Pup and I are starting to poke around for something on a lake or river. Just a little chunk of something. For later. For now. No, despite my exclamation up there ^ we are not moving. I just like to kvetch.

Because I have to embrace all that I am. And right now I'm whining.

I'm also tired of the kinda Facebook life everyone is leading. You know what I mean; either everyone is perfect and happy and never needing to clean their house or a shower or they're politicking, passive-agressiving (which I am the queen of), leaving cryptic "words of wisdom" all over the f-ing place, or simply saying stupid stuff. Oh, I do it too! Don't let me get away with pretending I don't! That place is kinda a swamp. The smart ones lurk and sit down.

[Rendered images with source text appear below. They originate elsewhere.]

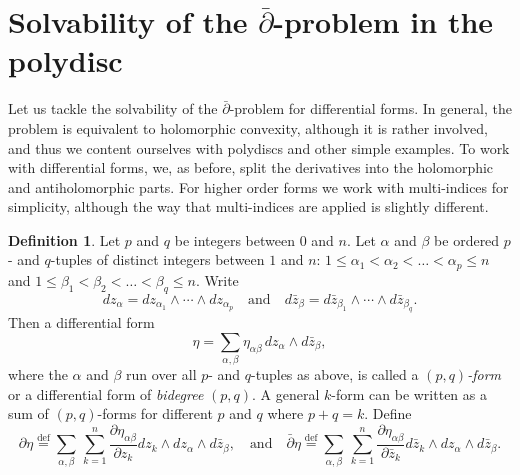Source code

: \documentclass[12pt,openany]{book}
\newcommand{\myindex}[1]{#1\index{#1}}
\theoremstyle{plain}
\theoremstyle{remark}
\theoremstyle{definition}
\newtheorem{defn}[thm]{Definition}
\theoremstyle{exercise}
\theoremstyle{example}
\begin{document}

\section{Solvability of the \texorpdfstring{$\bar{\partial}$}{dbar}-problem in the polydisc} \label{sec:dbarpoly}

Let us tackle the solvability of the $\bar{\partial}$-problem for differential forms.
In general, the problem is equivalent to holomorphic convexity, although
it is rather involved, and thus we content ourselves with polydiscs and
other simple examples.
To work with differential forms, we, as before, split the derivatives
into the holomorphic and antiholomorphic parts.  For higher order forms
we work with multi-indices for simplicity, although the way that
multi-indices are applied is slightly different.

\begin{defn} \label{defn:danddbarform}
\pagebreak[2]
Let $p$ and $q$ be integers between $0$ and $n$.
Let $\alpha$ and $\beta$ be ordered $p$- and $q$-tuples of
distinct integers between $1$ and $n$:
$1 \leq \alpha_1 < \alpha_2 < \dots < \alpha_p \leq n$ and
$1 \leq \beta_1 < \beta_2 < \dots < \beta_q \leq n$.
Write
\begin{equation*}
dz_{\alpha} =
dz_{\alpha_1}
\wedge
\cdots
\wedge
dz_{\alpha_p}
\quad
\text{and}
\quad
d\bar{z}_{\beta} =
d\bar{z}_{\beta_1}
\wedge
\cdots
\wedge
d\bar{z}_{\beta_q} .
\end{equation*}
Then a differential form
\begin{equation*}
\eta =
\sum_{\alpha,\beta}
\eta_{\alpha \beta} \, dz_\alpha \wedge d\bar{z}_\beta ,
\end{equation*}
where the $\alpha$ and $\beta$ run over all $p$- and $q$-tuples
as above,
is called a
\emph{\myindex{$(p,q)$-form}} or a differential form of
\emph{\myindex{bidegree}} $(p,q)$.
A general $k$-form can be written as a sum of $(p,q)$-forms
for different $p$ and $q$ where $p+q = k$.
Define
%
%
\begin{equation*}
\partial \eta \overset{\text{def}}{=}
\sum_{\alpha,\beta}
\,
\sum_{k=1}^n
\frac{\partial \eta_{\alpha \beta}}{\partial z_k} dz_k \wedge dz_\alpha
\wedge d\bar{z}_\beta ,
\quad \text{and} \quad
\bar{\partial} \eta \overset{\text{def}}{=}
\sum_{\alpha,\beta}
\,
\sum_{k=1}^n
\frac{\partial \eta_{\alpha \beta}}{\partial \bar{z}_k} d\bar{z}_k \wedge dz_\alpha
\wedge d\bar{z}_\beta .
\end{equation*}
\end{defn}
\end{document}
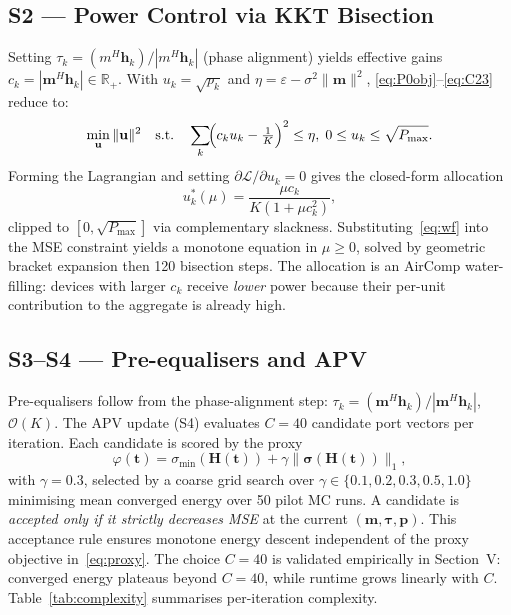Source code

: \documentclass[journal,letterpaper,10pt,twocolumn]{IEEEtran}
\begin{document}
\subsection{S2 --- Power Control via KKT Bisection}

Setting $\tau_{k}\!=\!({m}^{H}\mathbf{h}_{k})/|{m}^{H}\mathbf{h}_{k}|$
(phase alignment) yields effective gains
$c_{k}\!=\!|\mathbf{m}^{H}\mathbf{h}_{k}|\!\in\!\mathbb{R}_{+}$. With
$u_{k}\!=\!\sqrt{p_{k}}$ and
$\eta\!=\!\varepsilon-\sigma^{2}\|\mathbf{m}\|^{2}$,
\eqref{eq:P0obj}--\eqref{eq:C23} reduce to:
\begin{equation}
  \min_{\mathbf{u}}\|\mathbf{u}\|^{2}\quad\text{s.t.}\quad
  \sum_{k}\!\Bigl(c_{k}u_{k}-\tfrac{1}{K}\Bigr)^{2}\leq\eta,\;
  0\leq u_{k}\leq\sqrt{P_{\max}}.
  \label{eq:power_prob}
\end{equation}
Forming the Lagrangian and setting $\partial\mathcal{L}/\partial u_{k}=0$
gives the closed-form allocation
\begin{equation}
  u_{k}^{*}(\mu) = \frac{\mu c_{k}}{K(1+\mu c_{k}^{2})},
  \label{eq:wf}
\end{equation}
clipped to $[0,\sqrt{P_{\max}}]$ via complementary slackness.
Substituting~\eqref{eq:wf} into the MSE constraint yields a monotone
equation in $\mu\geq 0$, solved by geometric bracket expansion then 120
bisection steps. The allocation is an AirComp water-filling: devices
with larger $c_{k}$ receive \textit{lower} power because their per-unit
contribution to the aggregate is already high.

\subsection{S3--S4 --- Pre-equalisers and APV}

Pre-equalisers follow from the phase-alignment step:
$\tau_{k}\!=\!(\mathbf{m}^{H}\mathbf{h}_{k})/|\mathbf{m}^{H}\mathbf{h}_{k}|$,
$\mathcal{O}(K)$. The APV update (S4) evaluates $C\!=\!40$ candidate
port vectors per iteration. Each candidate is scored by the proxy
\begin{equation}
  \varphi(\mathbf{t}) = \sigma_{\min}(\mathbf{H}(\mathbf{t}))
                       +\gamma\|\boldsymbol{\sigma}(\mathbf{H}(\mathbf{t}))\|_{1},
  \label{eq:proxy}
\end{equation}
with $\gamma\!=\!0.3$, selected by a coarse grid search over
$\gamma\!\in\!\{0.1,0.2,0.3,0.5,1.0\}$ minimising mean converged
energy over 50 pilot MC runs. A candidate is \textit{accepted only if
it strictly decreases MSE} at the current $(\mathbf{m},\boldsymbol{\tau},\mathbf{p})$.
This acceptance rule ensures monotone energy descent independent of the
proxy objective in~\eqref{eq:proxy}. The choice $C\!=\!40$ is
validated empirically in Section~V: converged energy plateaus beyond
$C\!=\!40$, while runtime grows linearly with $C$.
Table~\ref{tab:complexity} summarises per-iteration complexity.
\end{document}
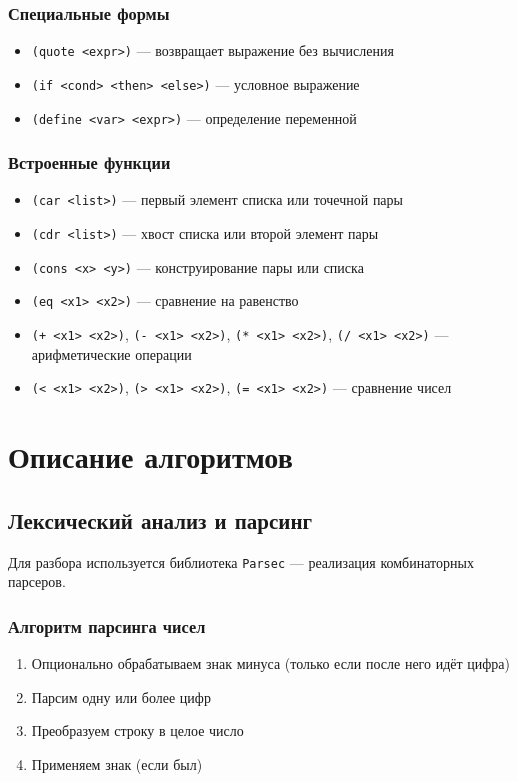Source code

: \documentclass[a4paper,12pt]{article}
\begin{document}
\subsubsection{Специальные формы}
\begin{itemize}
    \item \texttt{(quote <expr>)} — возвращает выражение без вычисления
    \item \texttt{(if <cond> <then> <else>)} — условное выражение
    \item \texttt{(define <var> <expr>)} — определение переменной
\end{itemize}

\subsubsection{Встроенные функции}
\begin{itemize}
    \item \texttt{(car <list>)} — первый элемент списка или точечной пары
    \item \texttt{(cdr <list>)} — хвост списка или второй элемент пары
    \item \texttt{(cons <x> <y>)} — конструирование пары или списка
    \item \texttt{(eq <x1> <x2>)} — сравнение на равенство
    \item \texttt{(+ <x1> <x2>)}, \texttt{(- <x1> <x2>)}, \texttt{(* <x1> <x2>)}, \texttt{(/ <x1> <x2>)} — арифметические операции
    \item \texttt{(< <x1> <x2>)}, \texttt{(> <x1> <x2>)}, \texttt{(= <x1> <x2>)} — сравнение чисел
\end{itemize}

\section{Описание алгоритмов}

\subsection{Лексический анализ и парсинг}

Для разбора используется библиотека \texttt{Parsec} — реализация комбинаторных парсеров.

\subsubsection{Алгоритм парсинга чисел}
\begin{enumerate}
    \item Опционально обрабатываем знак минуса (только если после него идёт цифра)
    \item Парсим одну или более цифр
    \item Преобразуем строку в целое число
    \item Применяем знак (если был)
\end{enumerate}
\end{document}
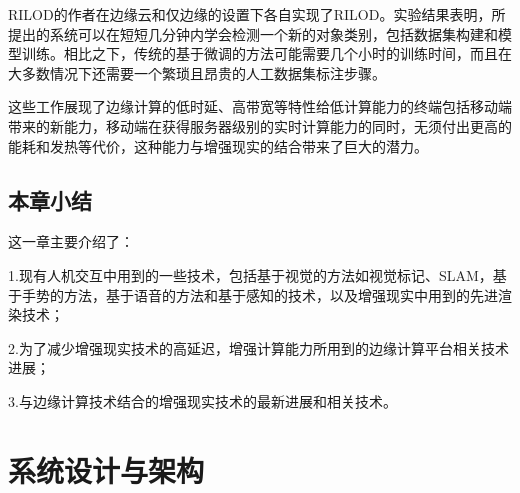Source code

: RILOD的作者在边缘云和仅边缘的设置下各自实现了RILOD。实验结果表明，所提出的系统可以在短短几分钟内学会检测一个新的对象类别，包括数据集构建和模型训练。相比之下，传统的基于微调的方法可能需要几个小时的训练时间，而且在大多数情况下还需要一个繁琐且昂贵的人工数据集标注步骤。

这些工作展现了边缘计算的低时延、高带宽等特性给低计算能力的终端包括移动端带来的新能力，移动端在获得服务器级别的实时计算能力的同时，无须付出更高的能耗和发热等代价，这种能力与增强现实的结合带来了巨大的潜力。

\section{本章小结}
这一章主要介绍了：

1.现有人机交互中用到的一些技术，包括基于视觉的方法如视觉标记、SLAM，基于手势的方法，基于语音的方法和基于感知的技术，以及增强现实中用到的先进渲染技术；

2.为了减少增强现实技术的高延迟，增强计算能力所用到的边缘计算平台相关技术进展；

3.与边缘计算技术结合的增强现实技术的最新进展和相关技术。


\chapter{系统设计与架构}
\label{chap:architec}

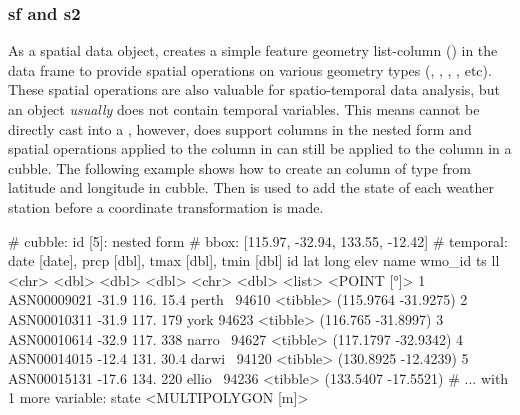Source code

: \documentclass[
]{jss}
\begin{document}
\hypertarget{sf-and-s2}{%
\subsubsection{sf and s2}\label{sf-and-s2}}

As a spatial data object,  creates a simple feature geometry list-column () in the data frame to provide spatial operations on various geometry types (, , , , etc). These spatial operations are also valuable for spatio-temporal data analysis, but an  object \emph{usually} does not contain temporal variables. This means  cannot be directly cast into a , however,  does support  columns in the nested form and spatial operations applied to the  column in  can still be applied to the  column in a cubble. The following example shows how to create an  column of  type from latitude and longitude in cubble. Then  is used to add the state  of each weather station before a coordinate transformation is made.

\begin{CodeChunk}
\begin{CodeOutput}
# cubble:   id [5]: nested form
# bbox:     [115.97, -32.94, 133.55, -12.42]
# temporal: date [date], prcp [dbl], tmax [dbl], tmin [dbl]
  id            lat  long  elev name   wmo_id ts                        ll
  <chr>       <dbl> <dbl> <dbl> <chr>   <dbl> <list>           <POINT [°]>
1 ASN00009021 -31.9  116.  15.4 perth~  94610 <tibble> (115.9764 -31.9275)
2 ASN00010311 -31.9  117. 179   york    94623 <tibble>  (116.765 -31.8997)
3 ASN00010614 -32.9  117. 338   narro~  94627 <tibble> (117.1797 -32.9342)
4 ASN00014015 -12.4  131.  30.4 darwi~  94120 <tibble> (130.8925 -12.4239)
5 ASN00015131 -17.6  134. 220   ellio~  94236 <tibble> (133.5407 -17.5521)
# ... with 1 more variable: state <MULTIPOLYGON [m]>
\end{CodeOutput}
\end{CodeChunk}
\end{document}
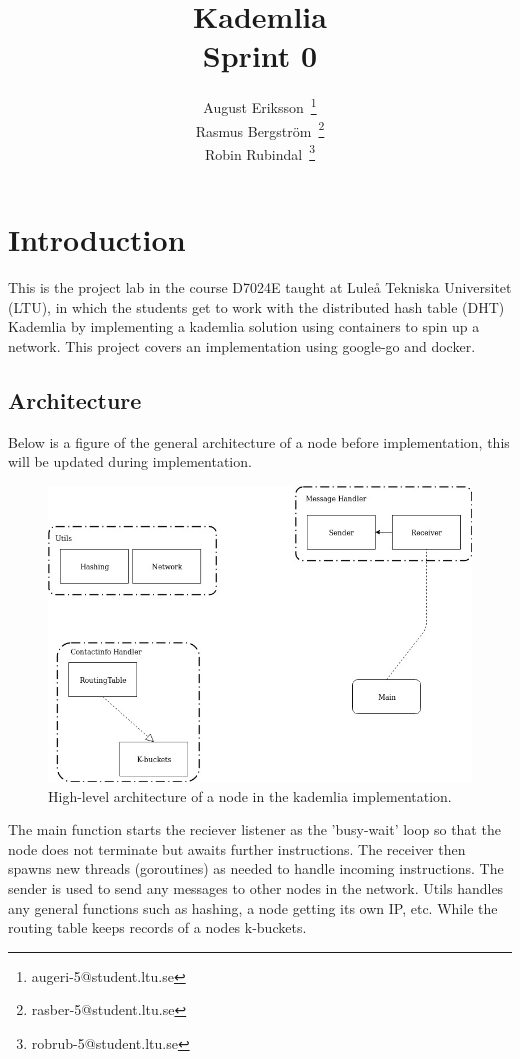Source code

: \documentclass[a4paper]{article}
\title{Kademlia\\ \medskip{}
  \large{Sprint 0}
}
\author{
  August Eriksson~\thanks{augeri-5@student.ltu.se}\\
  Rasmus Bergström~\thanks{rasber-5@student.ltu.se}\\
  Robin Rubindal~\thanks{robrub-5@student.ltu.se}\\
}
\begin{document}
\maketitle
\newpage



\newpage

\section{Introduction}
This is the project lab in the course D7024E taught at Luleå Tekniska Universitet (LTU), in which the students get to work with the distributed hash table (DHT) Kademlia by implementing a kademlia solution using containers to spin up a network. This project covers an implementation using google-go and docker.

\subsection{Architecture}
Below is a figure of the general architecture of a node before implementation, this will be updated during implementation.
\begin{figure}[ht]
\centering
\includegraphics[width=\linewidth]{D7024E-architecture.jpg}
\caption{High-level architecture of a node in the kademlia implementation.}
\end{figure}

The main function starts the reciever listener as the 'busy-wait' loop so that the node does not terminate but awaits further instructions. The receiver then spawns new threads (goroutines) as needed to handle incoming instructions. The sender is used to send any messages to other nodes in the network. Utils handles any general functions such as hashing, a node getting its own IP, etc. While the routing table keeps records of a nodes k-buckets.
\end{document}
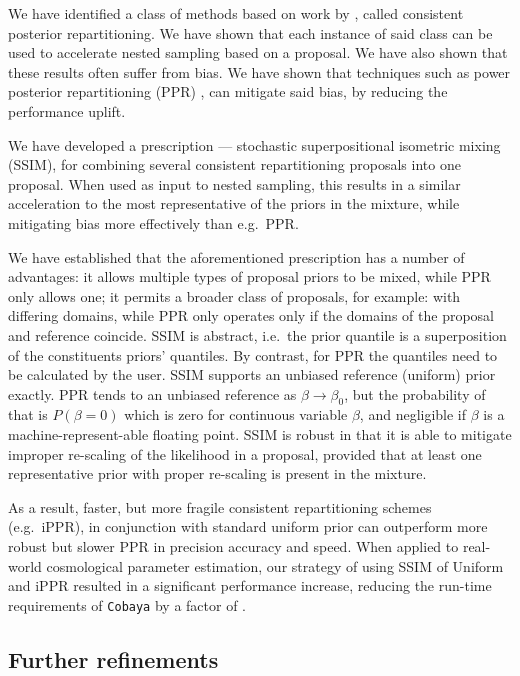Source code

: \documentclass[usenatbib]{mnras}
\begin{document}
We have identified a class of methods based on work by
\cite{chen-ferroz-hobson}, called consistent posterior
repartitioning. We have shown that each instance of said class can be
used to accelerate nested sampling based on a proposal. We have also
shown that these results often suffer from bias. We have shown that
techniques such as power posterior repartitioning (PPR)
\cite{chen-ferroz-hobson}, can mitigate said bias, by reducing the
performance uplift.

We have developed a prescription --- stochastic superpositional
isometric mixing (SSIM), for combining several consistent repartitioning
proposals into one proposal. When used as input to nested sampling,
this results in a similar acceleration to the most representative of
the priors in the mixture, while mitigating bias more effectively than
e.g.~PPR.

We have established that the aforementioned prescription has a number
of advantages: it allows multiple types of proposal priors to be
mixed, while PPR only allows one; it permits a broader class of
proposals, for example: with differing domains, while PPR only
operates only if the domains of the proposal and reference coincide.
SSIM is abstract, i.e.~the prior quantile is a superposition of the
constituents priors' quantiles. By contrast, for PPR the quantiles
need to be calculated by the user. SSIM supports an unbiased reference
(uniform) prior exactly. PPR tends to an unbiased reference as
\(\beta\rightarrow\beta_{0}\), but the probability of that is
\(P(\beta=0)\) which is zero for continuous variable $\beta$, and
negligible if $\beta$ is a machine-represent-able floating point. SSIM
is robust in that it is able to mitigate improper re-scaling of the
likelihood in a proposal, provided that at least one representative
prior with proper re-scaling is present in the mixture.

As a result, faster, but more fragile consistent repartitioning
schemes (e.g.~iPPR), in conjunction with standard uniform prior can
outperform more robust but slower PPR in precision accuracy and speed.
When applied to real-world cosmological parameter estimation, our
strategy of using SSIM of Uniform and iPPR resulted in a significant
performance increase, reducing the run-time requirements of
\texttt{Cobaya} by a factor of \TODO.

\subsection{Further refinements}\label{sec:org8314ddf}
\end{document}
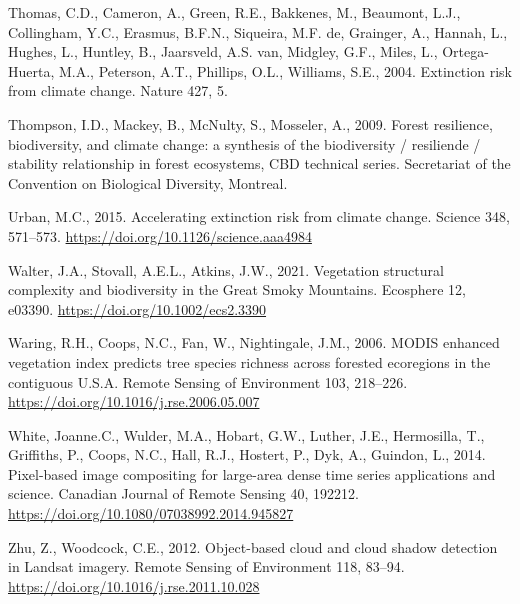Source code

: \documentclass[
]{agujournal2019}
\newlength{\cslhangindent}
\newenvironment{CSLReferences}[2] %
 {\begin{list}{}{%
  \setlength{\itemindent}{0pt}
  \setlength{\leftmargin}{0pt}
  \setlength{\parsep}{0pt}
  \ifodd #1
   \setlength{\leftmargin}{\cslhangindent}
   \setlength{\itemindent}{-1\cslhangindent}
  \fi
  \setlength{\itemsep}{#2\baselineskip}}}
 {\end{list}}
\begin{document}
\begin{CSLReferences}{1}{0}
Thomas, C.D., Cameron, A., Green, R.E., Bakkenes, M., Beaumont, L.J.,
Collingham, Y.C., Erasmus, B.F.N., Siqueira, M.F. de, Grainger, A.,
Hannah, L., Hughes, L., Huntley, B., Jaarsveld, A.S. van, Midgley, G.F.,
Miles, L., Ortega-Huerta, M.A., Peterson, A.T., Phillips, O.L.,
Williams, S.E., 2004. Extinction risk from climate change. Nature 427,
5.

Thompson, I.D., Mackey, B., McNulty, S., Mosseler, A., 2009. Forest
resilience, biodiversity, and climate change: a synthesis of the
biodiversity / resiliende / stability relationship in forest ecosystems,
CBD technical series. Secretariat of the Convention on Biological
Diversity, Montreal.

Urban, M.C., 2015. Accelerating extinction risk from climate change.
Science 348, 571--573. \url{https://doi.org/10.1126/science.aaa4984}

Walter, J.A., Stovall, A.E.L., Atkins, J.W., 2021. Vegetation structural
complexity and biodiversity in the Great Smoky Mountains. Ecosphere 12,
e03390. \url{https://doi.org/10.1002/ecs2.3390}

Waring, R.H., Coops, N.C., Fan, W., Nightingale, J.M., 2006. MODIS
enhanced vegetation index predicts tree species richness across forested
ecoregions in the contiguous U.S.A. Remote Sensing of Environment 103,
218--226. \url{https://doi.org/10.1016/j.rse.2006.05.007}

White, Joanne.C., Wulder, M.A., Hobart, G.W., Luther, J.E., Hermosilla,
T., Griffiths, P., Coops, N.C., Hall, R.J., Hostert, P., Dyk, A.,
Guindon, L., 2014. Pixel-based image compositing for large-area dense
time series applications and science. Canadian Journal of Remote Sensing
40, 192212. \url{https://doi.org/10.1080/07038992.2014.945827}

Zhu, Z., Woodcock, C.E., 2012. Object-based cloud and cloud shadow
detection in Landsat imagery. Remote Sensing of Environment 118, 83--94.
\url{https://doi.org/10.1016/j.rse.2011.10.028}

\end{CSLReferences}
\end{document}
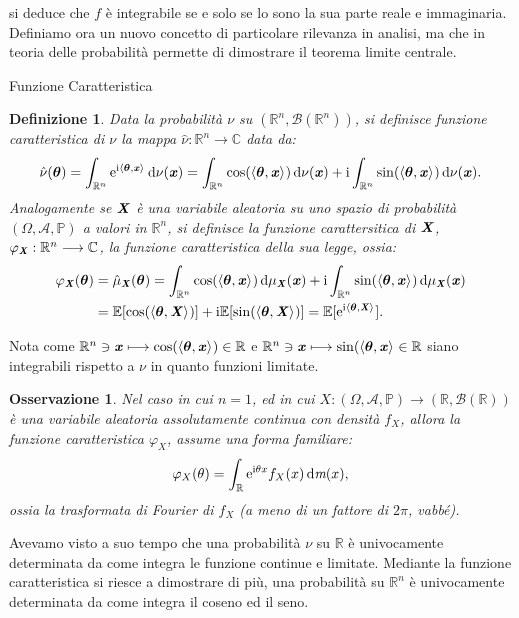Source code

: \documentclass[11pt]{book}
\theoremstyle{Definizione}
\newtheorem*{mydef}{Definizione}
\theoremstyle{TeoremaProposizioneLemmaCorollario}
\theoremstyle{OsservazioneNota}
\newtheorem{myobs}{Osservazione}[section]
\newcommand{\R}{\mathbb{R}}
\newcommand{\C}{\mathbb{C}}
\newcommand{\prsc}[3][]{\left\langle {#2},{#3}\right\rangle_{#1}}
\newcommand{\mybold}[1]{\boldsymbol{#1}}
\newcommand{\gri}[1]{\textbf{\textit{{#1}}}}
\renewcommand{\P}{\mathbb{P}}
\renewcommand{\d}{\mathrm{d}}
\newcommand{\dm}{\,\d \textit{m}}
\newcommand{\e}{\textup{e}}
\renewcommand{\i}{\textup{i}}
\newcommand{\E}{\mathbb{E}}
\begin{document}
si deduce che $f$ è integrabile se e solo se lo sono la sua parte reale e immaginaria.\\
\indent
Definiamo ora un nuovo concetto di particolare rilevanza in analisi, ma che in teoria delle probabilità permette di dimostrare il teorema limite centrale.
\begin{boxdef}{Funzione Caratteristica}
\begin{mydef}
Data la probabilità $\nu$ su $(\R^n,\mathcal{B}(\R^n))$, si definisce funzione caratteristica di $\nu$ la mappa $\hat{\nu}:\R^n \longrightarrow \C$ data da:
$$
\hat{\nu}(\mybold{\theta}) = \int_{\R^n} \e^{\i\prsc{\mybold{\theta}}{\gri{x}}}\, \d \nu(\gri{x}) = \int_{\R^n} \cos(\prsc{\mybold{\theta}}{\gri{x}}) \,\d\nu(\gri{x}) + \i \int_{\R^n} \sin(\prsc{\mybold{\theta}}{\gri{x}})\,\d\nu(\gri{x}).
$$
Analogamente se $\gri{X}$ è una variabile aleatoria su uno spazio di probabilità $(\Omega,\mathcal{A},\P)$ a valori in $\R^n$, si definisce la funzione carattersitica di $\gri{X}$, $\varphi_{\gri{X}}:\R^n \longrightarrow \C$, la funzione caratteristica della sua legge, ossia:
\begin{align*}
\varphi_{\gri{X}}(\mybold{\theta}) &= \hat{\mu}_{\gri{X}}(\mybold{\theta}) = \int_{\R^n} \cos(\prsc{\mybold{\theta}}{\gri{x}}) \,\d\mu_{\gri{X}}(\gri{x}) + \i \int_{\R^n} \sin(\prsc{\mybold{\theta}}{\gri{x}})\,\d\mu_{\gri{X}}(\gri{x}) \\
&= \E[\cos(\prsc{\mybold{\theta}}{\gri{X}})]+\i \E[\sin(\prsc{\mybold{\theta}}{\gri{X}})] = \E[\e^{\i\prsc{\mybold{\theta}}{\gri{X}}}].
\end{align*}
\end{mydef}
\end{boxdef}
\noindent
Nota come $\R^n \ni \gri{x}\longmapsto \cos(\prsc{\mybold{\theta}}{\gri{x}})\in \R$ e $\R^n \ni \gri{x}\longmapsto \sin(\prsc{\mybold{\theta}}{\gri{x}}\in \R$ siano integrabili rispetto a $\nu$ in quanto funzioni limitate.
\begin{myobs}
Nel caso in cui $n = 1$, ed in cui $X:(\Omega,\mathcal{A},\P) \longrightarrow (\R,\mathcal{B}(\R))$ è una variabile aleatoria assolutamente continua con densità $f_X$, allora la funzione caratteristica $\varphi_X$, assume una forma familiare:
$$
\varphi_X(\theta) = \int_\R \e^{\i \theta x} f_X(x)\dm(x),
$$
ossia la trasformata di Fourier di $f_X$ (a meno di un fattore di $2\pi$, vabbé).
\end{myobs}
Avevamo visto a suo tempo che una probabilità $\nu$ su $\R$ è univocamente determinata da come integra le funzione continue e limitate. Mediante la funzione caratteristica si riesce a dimostrare di più, una probabilità su $\R^n$ è univocamente determinata da come integra il coseno ed il seno.
\end{document}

I'm not really this vicious in real life. I just like to play one on the internet.
indulging my vintage in my office
I do think I worry too much about what is right and what is thought. Yesterday I was poking around at one of my favorite poke-around shops and I was feeling pressured by a few people behind me that were wanting to be standing where I was standing. Sometimes, most times, I might move to let them in. Yesterday I widened my stance, shot one of them a small smile, and finished my browsing in the section I was in.

I felt amazing. Not aggressive. Not bitchy. I just felt empowered for a minute. There are ways to be effective without being bitchy Deborah.

Whooooo ya!

It's day three of the long weekend. What are you doing today?

Thursday, November 21, 2013

Hell the Hello!

Yesterday was Pup's birthday.

We celebrated with Lorenzo and RM at one of Pup's favorite places. Can we all guess what kind of meat was involved? Oh yes, steak!

The most fun for me is just hanging out with my kids. I'm really turning into such a water-logged kind of woman. Disgusting!  :)

Love is a weird thing.

It hits me at times when I'm not expecting it. And it would be hard to explain to young 20-somethings. They just don't know. That's okay, I once didn't know. I thought I did, but I didn't.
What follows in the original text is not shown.